Cerraron avenidas con camiones del Plan Búho, rompieron calles para inventadas reparaciones de urgencia, talaron árboles y sacaron paladas y paladas de arena del río Cabriales para levantar muros de tierra e impedir el paso de la gente hacia la avenida Cedeño de Valencia, donde Edmundo González Urrutia y María Corina Machado congregaron el sábado a una multitud que no se cansaba de gritar “sí-se-puede”.

Ya no se cuenta en días sino en horas lo que resta para la fecha electoral: poco más de 300 para el 28 de julio. En lenguaje popular, el gobierno camina con la lengua afuera. Exhausto, a punto de desfallecer. Una ola de repudio recorre Venezuela, tan alta, brava y fuerte como la emoción y la esperanza que transmite la gente que se encarama sobre esas montañas de arena ordenadas por el gobernador Rafael Lacava y el alcalde Julio Fuenmayor para detener lo que parece indetenible: un profundo sentimiento de cambio.

Lacava, a quien mientan Drácula, y Fuenmayor dispusieron de maquinarias, equipos y recursos humanos de la gobernación y la alcaldía para intentar impedir la decisión de miles y miles de personas de asistir a la convocatoria electoral del candidato de la unidad opositora. Es Lacava un Drácula de cartón piedra y dientes de leche, que se ha alimentado de la estructura política y económica del Estado para gobernar, siguiendo el ejemplo que Maduro ha instalado como conducta del poder desde el Palacio de Miraflores.

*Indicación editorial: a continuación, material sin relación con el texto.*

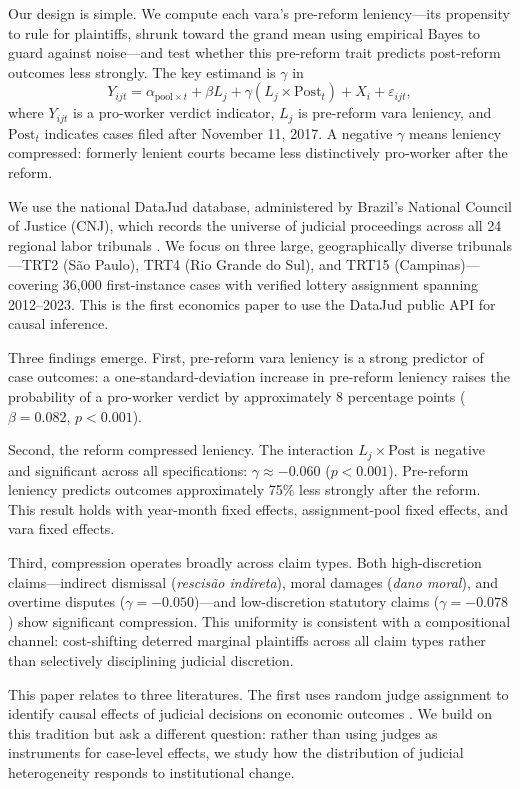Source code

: \documentclass[12pt]{article}
\begin{document}
Our design is simple. We compute each vara's pre-reform leniency---its propensity to rule for plaintiffs, shrunk toward the grand mean using empirical Bayes to guard against noise---and test whether this pre-reform trait predicts post-reform outcomes less strongly. The key estimand is $\gamma$ in
\[
Y_{ijt} = \alpha_{\text{pool} \times t} + \beta L_j + \gamma (L_j \times \text{Post}_t) + X_i + \varepsilon_{ijt},
\]
where $Y_{ijt}$ is a pro-worker verdict indicator, $L_j$ is pre-reform vara leniency, and $\text{Post}_t$ indicates cases filed after November 11, 2017. A negative $\gamma$ means leniency compressed: formerly lenient courts became less distinctively pro-worker after the reform.

We use the national DataJud database, administered by Brazil's National Council of Justice (CNJ), which records the universe of judicial proceedings across all 24 regional labor tribunals \citep{araujo2023datajud}. We focus on three large, geographically diverse tribunals---TRT2 (S\~{a}o Paulo), TRT4 (Rio Grande do Sul), and TRT15 (Campinas)---covering 36,000 first-instance cases with verified lottery assignment spanning 2012--2023. This is the first economics paper to use the DataJud public API for causal inference.

Three findings emerge. First, pre-reform vara leniency is a strong predictor of case outcomes: a one-standard-deviation increase in pre-reform leniency raises the probability of a pro-worker verdict by approximately 8 percentage points ($\beta = 0.082$, $p < 0.001$).

Second, the reform compressed leniency. The interaction $L_j \times \text{Post}$ is negative and significant across all specifications: $\gamma \approx -0.060$ ($p < 0.001$). Pre-reform leniency predicts outcomes approximately 75\% less strongly after the reform. This result holds with year-month fixed effects, assignment-pool fixed effects, and vara fixed effects.

Third, compression operates broadly across claim types. Both high-discretion claims---indirect dismissal (\textit{rescis\~{a}o indireta}), moral damages (\textit{dano moral}), and overtime disputes ($\gamma = -0.050$)---and low-discretion statutory claims ($\gamma = -0.078$) show significant compression. This uniformity is consistent with a compositional channel: cost-shifting deterred marginal plaintiffs across all claim types rather than selectively disciplining judicial discretion.

This paper relates to three literatures. The first uses random judge assignment to identify causal effects of judicial decisions on economic outcomes \citep{kling2006, dobbiesong2015, dobbiegoldinyang2018, frandsen2023}. We build on this tradition but ask a different question: rather than using judges as instruments for case-level effects, we study how the distribution of judicial heterogeneity responds to institutional change.
\end{document}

El Partido Socialista Unido de Venezuela (PSUV) y el Estado son un solo ente. En eso consistía el “socialismo del siglo XXI”: la vieja receta que fracasó en las repúblicas soviéticas y se derrumbó como un castillo de naipes hacia el final del siglo pasado. El PSUV se adueñó de los resortes y recursos públicos. Estado y partido padecen de lo mismo: burocratismo, corrupción, ineficiencia, indolencia. Juntos son una maquinaria obsoleta, sostenida en los últimos años sobre el poder y contagio del miedo. Ahora hacen el ridículo y dan pena.

Los dos partidos (AD y Copei) que fueron el sostén de la democracia iniciada en 1958, a pesar de sus carencias y vicios, fueron por décadas organizaciones dedicadas al debate político, con generaciones de líderes con peso y criterio propio que contribuyeron a sembrar una idea que está en el fondo y origen de la lucha que los venezolanos han librado durante un cuarto de siglo: vivir en libertad.

No parece que en el PSUV y en su dirigencia, que es la misma del Estado, haya siquiera el esbozo de una reflexión sobre el momento político del país, ni una comprensión sobre el irrenunciable y poderoso deseo de cambio que anima a los venezolanos de un lado a otro del país, y de arriba abajo, y en la Venezuela expandida por un centenar de países.

Las evidencias son demasiado consistentes para esperar algo distinto a una clara y contundente derrota oficial el 28 de julio. Prepararse para una transición ordenada sería lo aconsejable y, en ese escenario probable, los gobiernos que una vez fueron aliados o “amigos” del chavismo pudieran ayudar a la interpretación serena de la realidad política venezolana.

La recuperación democrática en Venezuela no solo es saludable, sino imperiosa. Significa contención ante una nueva oleada de migrantes. Puede significar también el retorno de una buena parte de esos 8 millones de venezolanos que salieron del país por la hiriente situación política, económica y social. Un cambio de rumbo en el país da estabilidad a la región y presagia un mejor tiempo para una nación de histórica tradición libertaria.